→ MATERIAL FOR THIS TASK

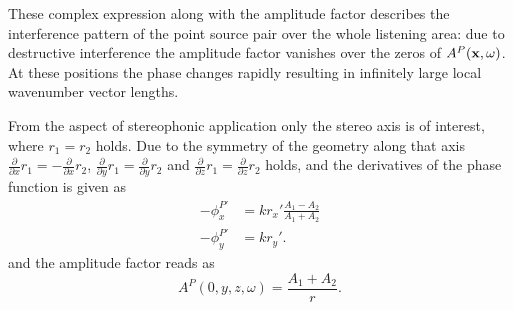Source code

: These complex expression along with the amplitude factor describes the interference pattern of the point source pair over the whole listening area: 
due to destructive interference the amplitude factor vanishes over the zeros of $A^P(\mathbf{x},\omega)$.
At these positions the phase changes rapidly resulting in infinitely large local wavenumber vector lengths.

From the aspect of stereophonic application only the stereo axis is of interest, where $r_1 = r_2$ holds.
Due to the symmetry of the geometry along that axis $\frac{\partial}{\partial x} r_1 = - \frac{\partial}{\partial x} r_2$, $\frac{\partial}{\partial y} r_1 = \frac{\partial}{\partial y} r_2$ and $\frac{\partial}{\partial z} r_1 = \frac{\partial}{\partial z} r_2$ holds, and the derivatives of the phase function is given as
\begin{align}
-\phi^{P'}_x &= k r_x' \frac{ A_1  - A_2 
 }{ A_1 + A_2} \\
-\phi^{P'}_y &= k r_y'.
\end{align}
and the amplitude factor reads as
\begin{equation}
A^P(0,y,z,\omega) = \frac{A_1 +  A_2}{r}.
\label{Eq:AppB:stereo_amplitude}
\end{equation}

→ THE TASK
Go through the material line by line. Show each line that contains the string "over".

→ WRITTEN REPLY
: These complex expression along with the amplitude factor describes the interference pattern of the point source pair over the whole listening area: 
due to destructive interference the amplitude factor vanishes over the zeros of $A^P(\mathbf{x},\omega)$.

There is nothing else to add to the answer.